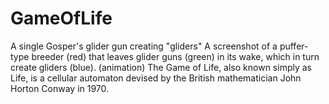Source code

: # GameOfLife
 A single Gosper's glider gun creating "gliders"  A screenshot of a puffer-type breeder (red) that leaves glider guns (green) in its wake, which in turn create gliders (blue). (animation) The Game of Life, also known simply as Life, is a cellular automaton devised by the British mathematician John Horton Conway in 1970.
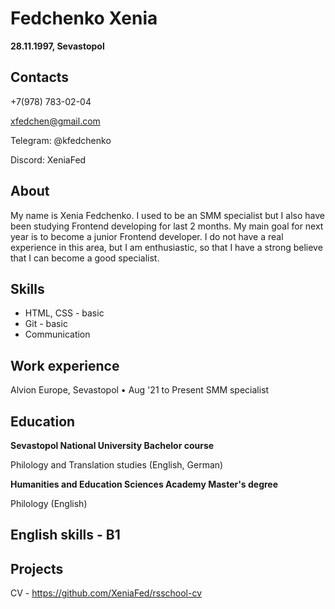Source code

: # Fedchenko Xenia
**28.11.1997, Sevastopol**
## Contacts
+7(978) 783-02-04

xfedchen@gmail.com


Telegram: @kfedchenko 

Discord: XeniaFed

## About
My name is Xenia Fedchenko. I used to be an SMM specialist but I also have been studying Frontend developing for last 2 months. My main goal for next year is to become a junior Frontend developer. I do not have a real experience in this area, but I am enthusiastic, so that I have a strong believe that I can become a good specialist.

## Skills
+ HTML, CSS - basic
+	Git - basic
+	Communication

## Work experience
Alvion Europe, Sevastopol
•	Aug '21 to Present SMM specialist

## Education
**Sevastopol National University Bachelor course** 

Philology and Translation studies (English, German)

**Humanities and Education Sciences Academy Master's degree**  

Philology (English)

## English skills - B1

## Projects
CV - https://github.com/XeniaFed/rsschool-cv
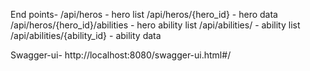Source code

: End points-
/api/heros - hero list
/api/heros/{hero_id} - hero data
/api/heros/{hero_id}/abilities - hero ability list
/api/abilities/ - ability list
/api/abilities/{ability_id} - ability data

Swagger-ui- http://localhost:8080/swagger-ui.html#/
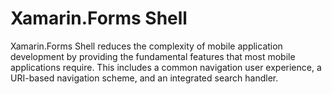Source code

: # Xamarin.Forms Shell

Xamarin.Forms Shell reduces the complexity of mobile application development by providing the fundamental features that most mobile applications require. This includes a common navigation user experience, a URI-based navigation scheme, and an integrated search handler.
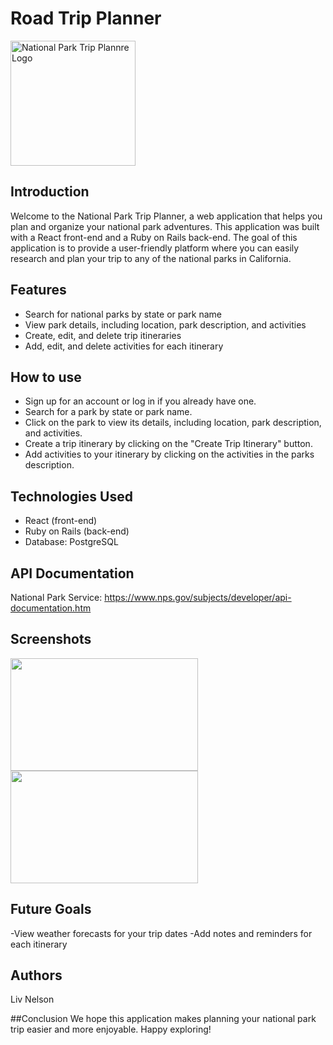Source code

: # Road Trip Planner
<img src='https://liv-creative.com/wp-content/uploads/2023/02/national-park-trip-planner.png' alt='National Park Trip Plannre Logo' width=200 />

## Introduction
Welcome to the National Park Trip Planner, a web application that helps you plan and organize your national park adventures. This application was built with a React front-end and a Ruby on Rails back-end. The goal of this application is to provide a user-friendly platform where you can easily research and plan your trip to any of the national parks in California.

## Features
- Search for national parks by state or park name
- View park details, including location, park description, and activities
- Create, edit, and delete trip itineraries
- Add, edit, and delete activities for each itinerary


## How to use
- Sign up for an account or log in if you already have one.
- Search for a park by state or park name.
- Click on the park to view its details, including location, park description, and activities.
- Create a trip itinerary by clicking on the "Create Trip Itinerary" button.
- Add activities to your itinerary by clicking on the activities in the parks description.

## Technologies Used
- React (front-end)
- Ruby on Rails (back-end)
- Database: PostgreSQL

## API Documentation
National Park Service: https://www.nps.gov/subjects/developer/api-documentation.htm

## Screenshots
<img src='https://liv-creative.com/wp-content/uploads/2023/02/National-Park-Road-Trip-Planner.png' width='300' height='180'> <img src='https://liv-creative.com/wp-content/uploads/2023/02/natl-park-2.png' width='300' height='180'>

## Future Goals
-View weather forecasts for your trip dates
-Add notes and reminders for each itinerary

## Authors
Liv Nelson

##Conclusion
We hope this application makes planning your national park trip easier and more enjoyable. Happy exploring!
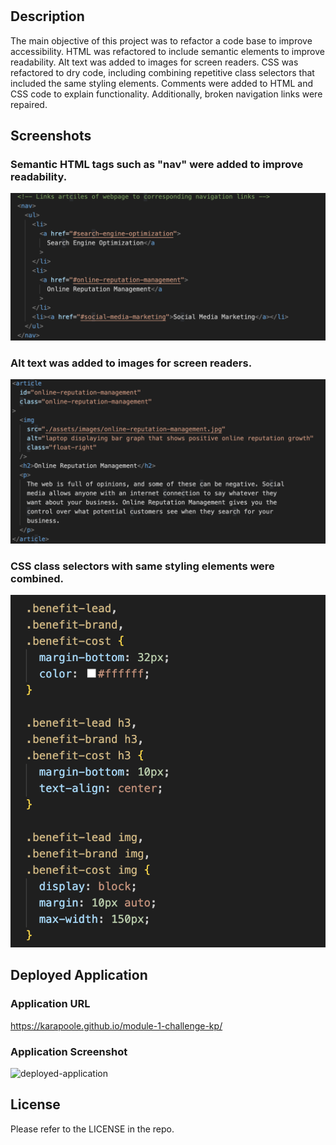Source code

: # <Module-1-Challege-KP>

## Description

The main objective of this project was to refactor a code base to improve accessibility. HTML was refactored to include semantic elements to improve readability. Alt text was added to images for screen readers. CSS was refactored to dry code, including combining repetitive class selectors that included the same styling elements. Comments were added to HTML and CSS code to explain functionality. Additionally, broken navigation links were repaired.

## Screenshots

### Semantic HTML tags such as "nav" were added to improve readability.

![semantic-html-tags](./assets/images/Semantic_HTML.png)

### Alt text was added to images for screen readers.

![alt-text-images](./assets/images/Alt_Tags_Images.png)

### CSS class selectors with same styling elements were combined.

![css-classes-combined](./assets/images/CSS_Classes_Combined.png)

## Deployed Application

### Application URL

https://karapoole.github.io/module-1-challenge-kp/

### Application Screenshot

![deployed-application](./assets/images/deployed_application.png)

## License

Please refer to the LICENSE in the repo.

━━━

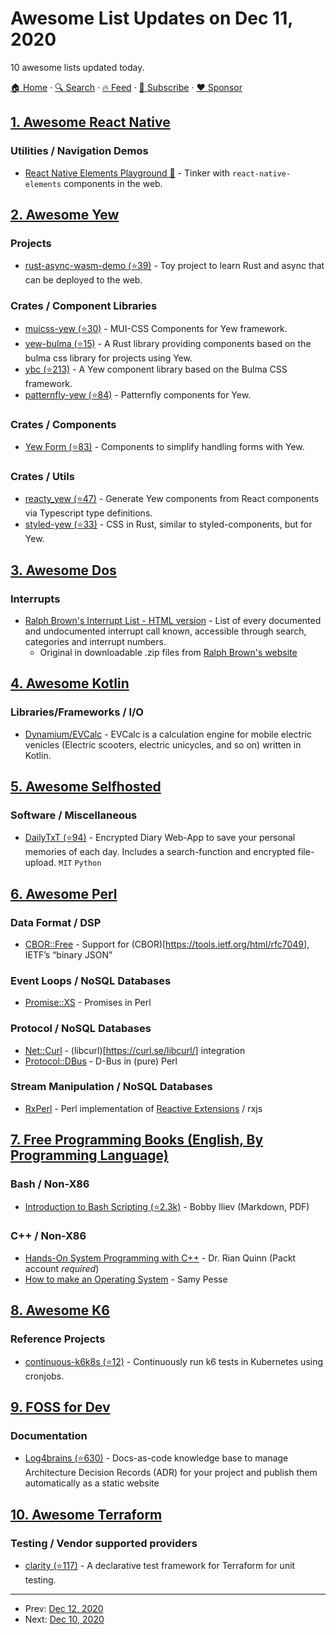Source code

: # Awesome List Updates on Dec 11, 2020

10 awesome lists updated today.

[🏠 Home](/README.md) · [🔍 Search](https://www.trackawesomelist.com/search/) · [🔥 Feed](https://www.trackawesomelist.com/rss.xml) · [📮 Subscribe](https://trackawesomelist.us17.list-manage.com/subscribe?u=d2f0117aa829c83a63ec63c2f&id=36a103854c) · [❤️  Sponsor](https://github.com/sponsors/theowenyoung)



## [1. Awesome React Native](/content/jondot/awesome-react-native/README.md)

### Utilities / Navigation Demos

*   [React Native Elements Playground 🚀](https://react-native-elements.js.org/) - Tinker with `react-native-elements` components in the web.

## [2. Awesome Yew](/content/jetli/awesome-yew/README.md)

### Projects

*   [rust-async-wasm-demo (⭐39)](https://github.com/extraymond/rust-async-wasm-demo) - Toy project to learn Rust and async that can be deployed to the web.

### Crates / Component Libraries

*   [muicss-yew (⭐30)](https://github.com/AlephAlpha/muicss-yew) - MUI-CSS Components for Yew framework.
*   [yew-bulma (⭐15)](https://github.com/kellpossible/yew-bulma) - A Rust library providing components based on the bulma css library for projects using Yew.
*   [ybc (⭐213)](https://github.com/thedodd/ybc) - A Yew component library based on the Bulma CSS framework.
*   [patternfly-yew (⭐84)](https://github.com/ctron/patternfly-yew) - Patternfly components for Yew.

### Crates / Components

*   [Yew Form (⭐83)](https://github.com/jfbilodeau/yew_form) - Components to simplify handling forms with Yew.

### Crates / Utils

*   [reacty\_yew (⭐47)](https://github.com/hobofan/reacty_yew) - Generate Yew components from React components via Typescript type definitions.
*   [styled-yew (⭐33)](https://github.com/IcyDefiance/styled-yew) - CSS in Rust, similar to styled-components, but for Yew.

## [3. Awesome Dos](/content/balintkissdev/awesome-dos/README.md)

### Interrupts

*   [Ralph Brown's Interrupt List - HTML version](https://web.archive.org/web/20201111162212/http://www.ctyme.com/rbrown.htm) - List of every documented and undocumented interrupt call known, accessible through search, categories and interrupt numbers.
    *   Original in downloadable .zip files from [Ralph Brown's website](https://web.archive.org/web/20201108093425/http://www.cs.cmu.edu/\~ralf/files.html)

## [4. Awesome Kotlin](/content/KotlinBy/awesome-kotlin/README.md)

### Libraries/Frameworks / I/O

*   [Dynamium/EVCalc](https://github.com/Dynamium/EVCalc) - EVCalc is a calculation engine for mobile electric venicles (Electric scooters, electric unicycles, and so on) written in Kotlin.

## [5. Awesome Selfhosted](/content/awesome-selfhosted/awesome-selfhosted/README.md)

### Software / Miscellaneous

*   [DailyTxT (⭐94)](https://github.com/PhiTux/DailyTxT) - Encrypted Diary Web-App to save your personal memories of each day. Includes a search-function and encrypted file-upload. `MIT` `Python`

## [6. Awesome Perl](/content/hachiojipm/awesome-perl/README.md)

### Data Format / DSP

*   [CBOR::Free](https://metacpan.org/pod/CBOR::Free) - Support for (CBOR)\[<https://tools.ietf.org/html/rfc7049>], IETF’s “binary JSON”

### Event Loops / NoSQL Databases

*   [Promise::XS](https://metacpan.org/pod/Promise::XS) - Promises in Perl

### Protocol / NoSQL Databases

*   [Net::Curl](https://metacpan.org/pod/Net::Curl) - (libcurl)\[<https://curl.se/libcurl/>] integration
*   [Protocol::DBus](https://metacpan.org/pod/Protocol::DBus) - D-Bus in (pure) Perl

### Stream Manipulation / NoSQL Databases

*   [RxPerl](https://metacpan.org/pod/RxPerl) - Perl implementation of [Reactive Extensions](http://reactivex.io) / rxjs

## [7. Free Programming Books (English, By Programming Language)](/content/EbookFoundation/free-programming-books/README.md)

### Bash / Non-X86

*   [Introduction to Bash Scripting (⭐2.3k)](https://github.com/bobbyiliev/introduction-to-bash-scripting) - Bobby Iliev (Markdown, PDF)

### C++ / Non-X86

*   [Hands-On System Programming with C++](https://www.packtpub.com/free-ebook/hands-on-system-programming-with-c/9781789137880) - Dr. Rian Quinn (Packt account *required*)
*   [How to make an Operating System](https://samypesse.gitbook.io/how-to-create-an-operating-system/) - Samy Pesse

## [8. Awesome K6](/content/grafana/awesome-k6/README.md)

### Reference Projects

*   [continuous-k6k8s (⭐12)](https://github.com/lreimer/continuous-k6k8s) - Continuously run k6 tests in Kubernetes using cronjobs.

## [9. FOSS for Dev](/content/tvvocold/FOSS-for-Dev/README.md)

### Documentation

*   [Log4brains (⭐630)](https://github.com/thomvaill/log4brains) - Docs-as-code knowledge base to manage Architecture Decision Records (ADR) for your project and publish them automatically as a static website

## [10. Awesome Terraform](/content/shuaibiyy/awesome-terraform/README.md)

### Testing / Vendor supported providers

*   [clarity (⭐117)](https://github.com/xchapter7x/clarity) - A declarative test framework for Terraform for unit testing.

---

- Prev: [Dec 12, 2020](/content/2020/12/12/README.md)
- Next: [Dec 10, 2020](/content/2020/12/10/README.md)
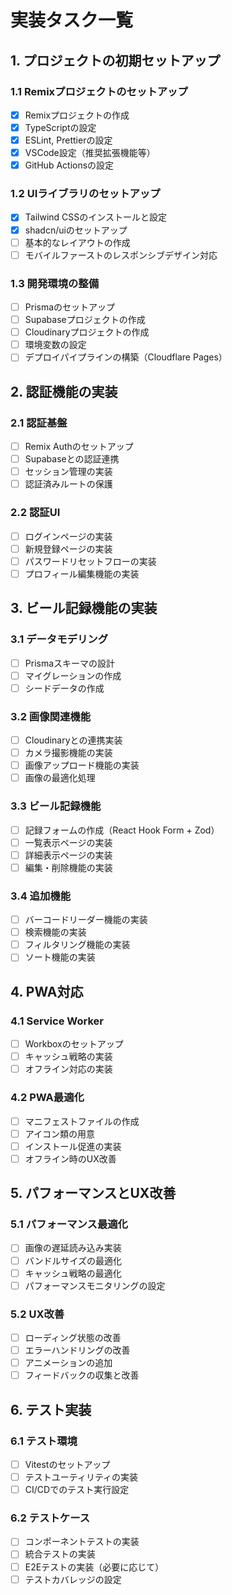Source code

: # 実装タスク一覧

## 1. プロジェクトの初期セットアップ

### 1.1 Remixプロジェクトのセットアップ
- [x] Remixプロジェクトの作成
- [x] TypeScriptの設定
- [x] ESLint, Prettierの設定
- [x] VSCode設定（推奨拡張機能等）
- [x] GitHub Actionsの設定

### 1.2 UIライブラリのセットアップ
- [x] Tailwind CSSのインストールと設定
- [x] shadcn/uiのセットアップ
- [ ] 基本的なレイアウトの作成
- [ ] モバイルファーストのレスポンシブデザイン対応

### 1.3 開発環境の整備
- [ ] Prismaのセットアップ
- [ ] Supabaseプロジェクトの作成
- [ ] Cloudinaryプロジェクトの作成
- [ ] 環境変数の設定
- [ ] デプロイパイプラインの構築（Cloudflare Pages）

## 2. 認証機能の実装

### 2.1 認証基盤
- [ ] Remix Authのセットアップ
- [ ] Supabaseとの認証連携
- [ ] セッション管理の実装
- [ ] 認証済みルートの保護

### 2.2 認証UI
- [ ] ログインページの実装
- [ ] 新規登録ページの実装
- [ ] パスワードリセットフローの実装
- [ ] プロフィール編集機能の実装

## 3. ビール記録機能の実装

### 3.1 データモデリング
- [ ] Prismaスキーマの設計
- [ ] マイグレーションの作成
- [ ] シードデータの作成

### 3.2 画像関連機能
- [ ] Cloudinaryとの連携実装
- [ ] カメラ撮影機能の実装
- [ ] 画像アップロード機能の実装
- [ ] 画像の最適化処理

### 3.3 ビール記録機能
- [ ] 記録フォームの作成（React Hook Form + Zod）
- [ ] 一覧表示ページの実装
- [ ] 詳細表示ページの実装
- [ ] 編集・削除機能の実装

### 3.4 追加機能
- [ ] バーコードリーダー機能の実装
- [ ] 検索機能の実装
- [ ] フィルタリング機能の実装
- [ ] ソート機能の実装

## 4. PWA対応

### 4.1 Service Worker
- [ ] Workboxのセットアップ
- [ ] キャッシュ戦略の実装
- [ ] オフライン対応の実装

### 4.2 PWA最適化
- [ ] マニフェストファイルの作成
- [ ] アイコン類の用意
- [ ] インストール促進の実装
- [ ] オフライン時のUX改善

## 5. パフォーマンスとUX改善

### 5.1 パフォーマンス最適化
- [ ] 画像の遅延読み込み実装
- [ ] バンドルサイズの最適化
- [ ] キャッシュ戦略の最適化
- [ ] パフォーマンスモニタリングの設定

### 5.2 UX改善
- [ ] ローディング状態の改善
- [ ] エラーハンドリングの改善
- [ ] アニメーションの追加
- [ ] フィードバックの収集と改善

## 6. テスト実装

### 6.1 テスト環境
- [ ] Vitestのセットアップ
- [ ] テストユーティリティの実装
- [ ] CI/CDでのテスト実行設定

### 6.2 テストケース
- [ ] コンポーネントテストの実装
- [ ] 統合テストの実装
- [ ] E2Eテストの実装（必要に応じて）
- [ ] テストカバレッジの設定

━━━

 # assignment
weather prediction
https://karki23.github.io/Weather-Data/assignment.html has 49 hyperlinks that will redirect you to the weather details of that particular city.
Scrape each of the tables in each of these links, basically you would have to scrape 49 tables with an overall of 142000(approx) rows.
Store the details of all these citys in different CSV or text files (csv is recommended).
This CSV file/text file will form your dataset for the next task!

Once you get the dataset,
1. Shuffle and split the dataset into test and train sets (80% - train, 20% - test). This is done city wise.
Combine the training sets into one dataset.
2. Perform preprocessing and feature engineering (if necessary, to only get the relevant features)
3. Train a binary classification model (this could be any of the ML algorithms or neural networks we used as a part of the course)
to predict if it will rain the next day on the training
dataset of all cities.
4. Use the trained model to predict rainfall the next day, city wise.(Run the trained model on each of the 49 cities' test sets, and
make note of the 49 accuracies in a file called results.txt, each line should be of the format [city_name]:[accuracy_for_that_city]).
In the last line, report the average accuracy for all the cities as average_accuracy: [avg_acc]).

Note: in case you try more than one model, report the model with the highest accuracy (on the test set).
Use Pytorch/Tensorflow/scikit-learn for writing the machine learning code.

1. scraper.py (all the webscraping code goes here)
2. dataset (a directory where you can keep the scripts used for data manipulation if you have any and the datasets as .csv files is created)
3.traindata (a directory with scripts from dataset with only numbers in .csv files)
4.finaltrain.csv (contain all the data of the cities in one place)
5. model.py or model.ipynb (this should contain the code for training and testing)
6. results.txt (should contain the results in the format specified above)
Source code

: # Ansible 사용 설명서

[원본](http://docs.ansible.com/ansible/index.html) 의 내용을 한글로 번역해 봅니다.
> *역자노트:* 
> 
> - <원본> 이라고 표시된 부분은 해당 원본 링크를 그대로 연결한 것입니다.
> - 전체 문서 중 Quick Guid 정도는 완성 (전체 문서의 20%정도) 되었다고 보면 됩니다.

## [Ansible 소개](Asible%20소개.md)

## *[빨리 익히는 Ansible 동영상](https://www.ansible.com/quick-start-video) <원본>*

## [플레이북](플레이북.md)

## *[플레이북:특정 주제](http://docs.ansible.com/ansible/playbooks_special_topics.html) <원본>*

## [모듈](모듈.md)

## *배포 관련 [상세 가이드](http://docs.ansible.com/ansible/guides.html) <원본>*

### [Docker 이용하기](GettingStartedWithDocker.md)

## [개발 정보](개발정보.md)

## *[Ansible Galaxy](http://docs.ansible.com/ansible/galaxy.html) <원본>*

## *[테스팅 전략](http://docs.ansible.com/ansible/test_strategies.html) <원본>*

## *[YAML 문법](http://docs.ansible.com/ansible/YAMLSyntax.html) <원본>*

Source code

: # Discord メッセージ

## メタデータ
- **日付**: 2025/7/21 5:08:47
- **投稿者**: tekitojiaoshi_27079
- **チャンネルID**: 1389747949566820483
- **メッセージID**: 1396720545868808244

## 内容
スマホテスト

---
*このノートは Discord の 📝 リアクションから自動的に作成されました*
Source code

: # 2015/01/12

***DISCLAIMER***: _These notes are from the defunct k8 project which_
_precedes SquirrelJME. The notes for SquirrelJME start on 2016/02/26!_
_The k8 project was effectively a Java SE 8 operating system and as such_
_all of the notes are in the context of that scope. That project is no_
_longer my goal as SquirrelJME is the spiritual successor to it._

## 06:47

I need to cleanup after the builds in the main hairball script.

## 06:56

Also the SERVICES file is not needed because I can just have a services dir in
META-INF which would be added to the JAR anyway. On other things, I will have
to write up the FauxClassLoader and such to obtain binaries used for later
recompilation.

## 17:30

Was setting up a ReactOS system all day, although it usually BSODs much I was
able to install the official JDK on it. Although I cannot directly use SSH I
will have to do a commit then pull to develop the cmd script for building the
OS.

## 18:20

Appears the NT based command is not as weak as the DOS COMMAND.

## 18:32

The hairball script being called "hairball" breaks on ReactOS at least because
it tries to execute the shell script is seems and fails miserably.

━━━

Extract, without any images, the part of the material above that opens with the line containing "hero ability list" and closes with the line containing "## Introduction", both lines included.

/api/heros/{hero_id}/abilities - hero ability list
/api/abilities/ - ability list
/api/abilities/{ability_id} - ability data

Swagger-ui- http://localhost:8080/swagger-ui.html#/
Source code

: # Xamarin.Forms Shell

Xamarin.Forms Shell reduces the complexity of mobile application development by providing the fundamental features that most mobile applications require. This includes a common navigation user experience, a URI-based navigation scheme, and an integrated search handler.
Source code

: # Road Trip Planner
<img src='https://liv-creative.com/wp-content/uploads/2023/02/national-park-trip-planner.png' alt='National Park Trip Plannre Logo' width=200 />

## Introduction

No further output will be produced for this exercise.